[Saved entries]
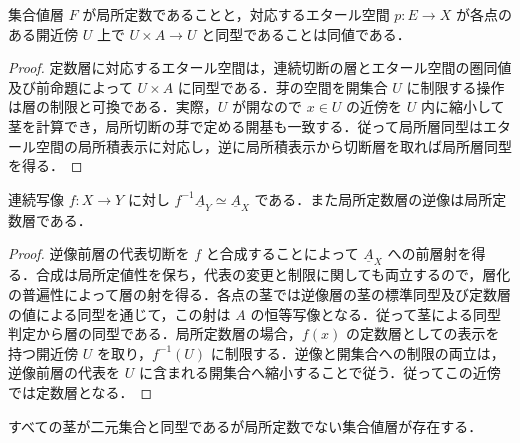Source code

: \begin{prop}[エタール空間による局所定数性]
集合値層 $F$ が局所定数であることと，対応するエタール空間 $p:E\to X$ が各点のある開近傍 $U$ 上で $U\times A\to U$ と同型であることは同値である．
\end{prop}
\begin{proof}
定数層に対応するエタール空間は，連続切断の層とエタール空間の圏同値及び前命題によって $U\times A$ に同型である．芽の空間を開集合 $U$ に制限する操作は層の制限と可換である．実際，$U$ が開なので $x\in U$ の近傍を $U$ 内に縮小して茎を計算でき，局所切断の芽で定める開基も一致する．従って局所層同型はエタール空間の局所積表示に対応し，逆に局所積表示から切断層を取れば局所層同型を得る．
\end{proof}
\begin{prop}[逆像による局所定数性の保存]
連続写像 $f:X\to Y$ に対し $f^{-1}\underline A_Y\simeq\underline A_X$ である．また局所定数層の逆像は局所定数層である．
\end{prop}
\begin{proof}
逆像前層の代表切断を $f$ と合成することによって $\underline A_X$ への前層射を得る．合成は局所定値性を保ち，代表の変更と制限に関しても両立するので，層化の普遍性によって層の射を得る．各点の茎では逆像層の茎の標準同型及び定数層の値による同型を通じて，この射は $A$ の恒等写像となる．従って茎による同型判定から層の同型である．局所定数層の場合，$f(x)$ の定数層としての表示を持つ開近傍 $U$ を取り，$f^{-1}(U)$ に制限する．逆像と開集合への制限の両立は，逆像前層の代表を $U$ に含まれる開集合へ縮小することで従う．従ってこの近傍では定数層となる．
\end{proof}
\begin{example}[茎の濃度だけでは局所定数性は従わない]
すべての茎が二元集合と同型であるが局所定数でない集合値層が存在する．
\end{example}
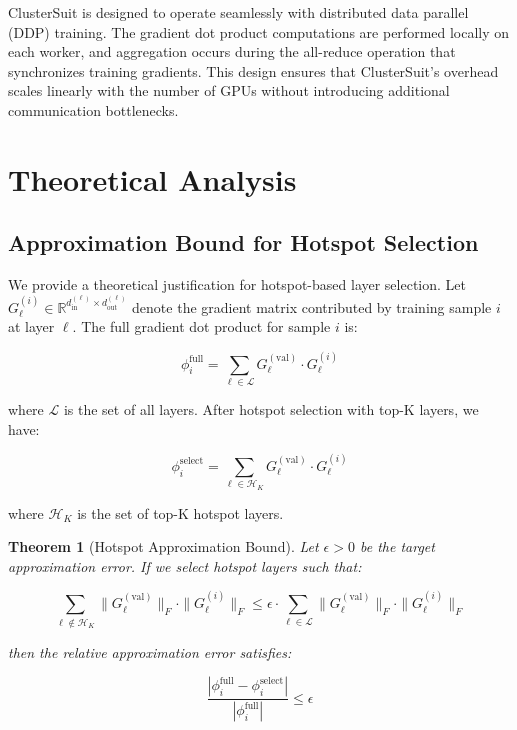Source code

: \documentclass[12pt,a4paper]{report}
\newtheorem{theorem}{Theorem}[chapter]
\begin{document}
ClusterSuit is designed to operate seamlessly with distributed data parallel (DDP) training. The gradient dot product computations are performed locally on each worker, and aggregation occurs during the all-reduce operation that synchronizes training gradients. This design ensures that ClusterSuit's overhead scales linearly with the number of GPUs without introducing additional communication bottlenecks.

\section{Theoretical Analysis}
\label{sec:theory}

\subsection{Approximation Bound for Hotspot Selection}
\label{sec:hotspot_bound}

We provide a theoretical justification for hotspot-based layer selection. Let $G_\ell^{(i)} \in \mathbb{R}^{d_{\text{in}}^{(\ell)} \times d_{\text{out}}^{(\ell)}}$ denote the gradient matrix contributed by training sample $i$ at layer $\ell$. The full gradient dot product for sample $i$ is:

\begin{equation}
    \phi_{i}^{\text{full}} = \sum_{\ell \in \mathcal{L}} G_\ell^{(\text{val})} \cdot G_\ell^{(i)}
    \label{eq:full_dot_product}
\end{equation}

where $\mathcal{L}$ is the set of all layers. After hotspot selection with top-K layers, we have:

\begin{equation}
    \phi_{i}^{\text{select}} = \sum_{\ell \in \mathcal{H}_K} G_\ell^{(\text{val})} \cdot G_\ell^{(i)}
    \label{eq:select_dot_product}
\end{equation}

where $\mathcal{H}_K$ is the set of top-K hotspot layers.

\begin{theorem}[Hotspot Approximation Bound]
    Let $\epsilon > 0$ be the target approximation error. If we select hotspot layers such that:
    
    \begin{equation}
        \sum_{\ell \notin \mathcal{H}_K} \| G_\ell^{(\text{val})} \|_F \cdot \| G_\ell^{(i)} \|_F \leq \epsilon \cdot \sum_{\ell \in \mathcal{L}} \| G_\ell^{(\text{val})} \|_F \cdot \| G_\ell^{(i)} \|_F
        \label{eq:hotspot_condition}
    \end{equation}
    
    then the relative approximation error satisfies:
    
    \begin{equation}
        \frac{|\phi_i^{\text{full}} - \phi_i^{\text{select}}|}{|\phi_i^{\text{full}}|} \leq \epsilon
        \label{eq:hotspot_error}
    \end{equation}
    \label{th:hotspot_bound}
\end{theorem}
\end{document}
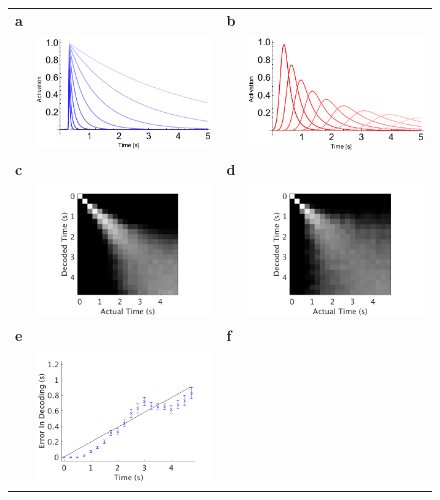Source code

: \documentclass{apa}
\begin{document}
\begin{figure}
\begin{tabular}[t]{l c l c}
\textbf{a} & & \textbf{b}& \\
&
\includegraphics[width=.4\linewidth]{figs/ExpDecParams.pdf}
&
&
\includegraphics[width=.4\linewidth]{figs/TimeCellParams.pdf}
\\
\textbf{c} & & \textbf{d}& \\
 & \includegraphics[width=.45\linewidth]{figs/LogPosteriorExpDecay_75noiseV3.png}
& & \includegraphics[width=.45\linewidth]{figs/LogPosteriorTimeCells_20noiseV3.png}
\\
\textbf{e} & & \textbf{f}& \\
 & \includegraphics[width=.4\linewidth]{figs/AbsErrorExpDecay_75noiseV3.png} 

\end{tabular}
\end{figure}
\end{document}
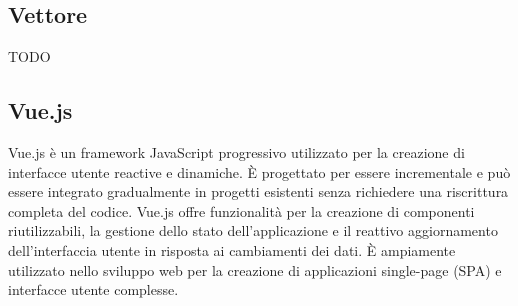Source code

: \vspace{2em}
\subsection*{Vettore}
TODO

\vspace{2em}
\subsection*{Vue.js}
Vue.js è un framework JavaScript progressivo utilizzato per la creazione di interfacce utente reactive e dinamiche. È progettato per essere incrementale e può essere integrato gradualmente in progetti esistenti senza richiedere una riscrittura completa del codice. Vue.js offre funzionalità per la creazione di componenti riutilizzabili, la gestione dello stato dell'applicazione e il reattivo aggiornamento dell'interfaccia utente in risposta ai cambiamenti dei dati. È ampiamente utilizzato nello sviluppo web per la creazione di applicazioni single-page (SPA) e interfacce utente complesse.
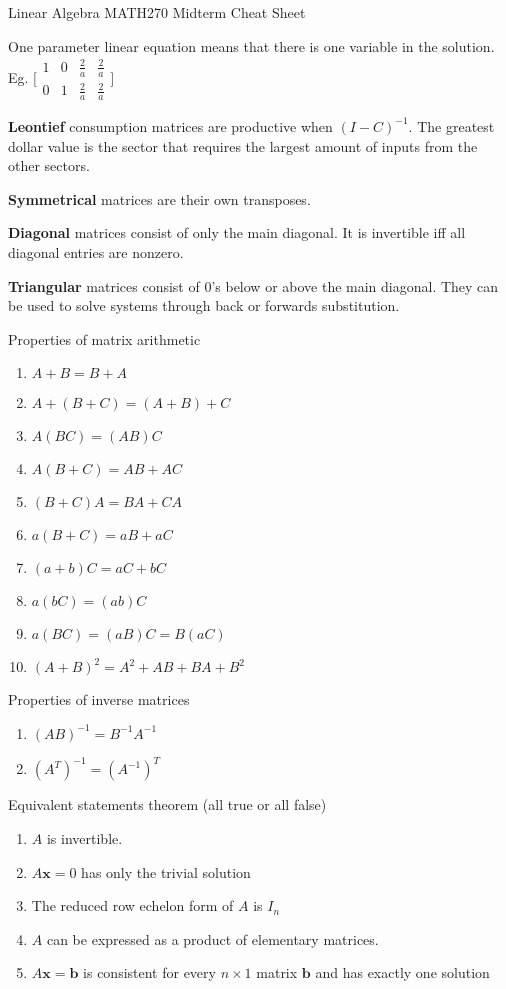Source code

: \documentclass[11pt, letterpaper, twoside]{article}
\begin{document}
Linear Algebra MATH270 Midterm Cheat Sheet
\vspace{0.2cm}

One parameter linear equation means that there is one variable in the solution. Eg. $\big[\begin{smallmatrix}
	1 & 0 & \frac{2}{a} & \frac{2}{a}\\
	0 & 1 & \frac{2}{a} & \frac{2}{a}
\end{smallmatrix}\big]$

\textbf{Leontief} consumption matrices are productive when \((I-C)^{-1}\). The greatest dollar value is the sector that requires the largest amount of inputs from the other sectors.

\textbf{Symmetrical} matrices are their own transposes.

\textbf{Diagonal} matrices consist of only the main diagonal. It is invertible iff all diagonal entries are nonzero.

\textbf{Triangular} matrices consist of 0's below or above the main diagonal. They can be used to solve systems through back or forwards substitution.

\begin{multicols}{2}
\vspace{2mm}
Properties of matrix arithmetic %
\begin{enumerate}[label=\alph*)]
\item \(A+B=B+A\)
\item \(A+(B+C)=(A+B)+C\)
\item \(A(BC)=(AB)C\)
\item \(A(B+C)=AB+AC\)
\item \((B+C)A=BA+CA\)
\item \(a(B+C)=aB+aC\)
\item \((a+b)C=aC+bC\)
\item \(a(bC)=(ab)C\)
\item \(a(BC)=(aB)C=B(aC)\)
\item \((A+B)^2=A^2+AB+BA+B^2\)
\end{enumerate}
\columnbreak
Properties of inverse matrices %
\begin{enumerate}[label=\alph*)]
    \item \((AB)^{-1}=B^{-1}A^{-1}\)
    \item \((A^T)^{-1}=(A^{-1})^T\)
\end{enumerate}

Equivalent statements theorem (all true or all false)
\begin{enumerate}[label=-]
\item \(A\) is invertible.
\item \(A\mathbf{x}=0\) has only the trivial solution
\item The reduced row echelon form of \(A\) is \(I_n\)
\item \(A\) can be expressed as a product of elementary matrices. 
\item \(A\mathbf{x}=\mathbf{b}\) is consistent for every \(n\times1\) matrix \(\mathbf{b}\) and has exactly one solution
\end{enumerate}
\end{multicols}
\end{document}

#### [Exercise brief]
Reproduce every line in the records above that contains the word "epsilon".

#### [Solved problem]
    Let $\epsilon > 0$ be the target approximation error. If we select hotspot layers such that:
        \sum_{\ell \notin \mathcal{H}_K} \| G_\ell^{(\text{val})} \|_F \cdot \| G_\ell^{(i)} \|_F \leq \epsilon \cdot \sum_{\ell \in \mathcal{L}} \| G_\ell^{(\text{val})} \|_F \cdot \| G_\ell^{(i)} \|_F
        \frac{|\phi_i^{\text{full}} - \phi_i^{\text{select}}|}{|\phi_i^{\text{full}}|} \leq \epsilon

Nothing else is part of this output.